● **Work instruction**
Among the records below, which lines contain the string "githubusercontent"? Report them.
Listed records Start Marker
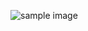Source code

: ![sample image](https://user-images.githubusercontent.com/67362239/163670387-8d14a5fb-1d88-4a64-be31-54619daa5169.png)
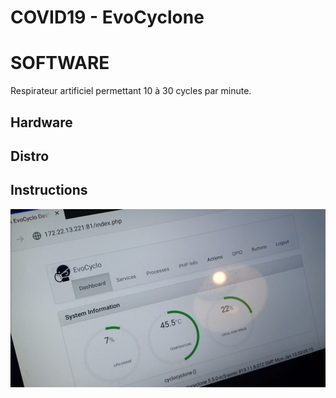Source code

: # COVID19 - EvoCyclone
# SOFTWARE

Respirateur artificiel permettant 10 à 30 cycles par minute. 

## Hardware 

## Distro

## Instructions

![Home Evo Photo](https://raw.githubusercontent.com/libre/evocyclone/master/docs/images/evocylone-software.png)
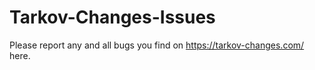 # Tarkov-Changes-Issues
Please report any and all bugs you find on https://tarkov-changes.com/ here.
Listed records End Marker
● **Solved problem**
: ![sample image](https://user-images.githubusercontent.com/67362239/163670387-8d14a5fb-1d88-4a64-be31-54619daa5169.png)
![Home Evo Photo](https://raw.githubusercontent.com/libre/evocyclone/master/docs/images/evocylone-software.png)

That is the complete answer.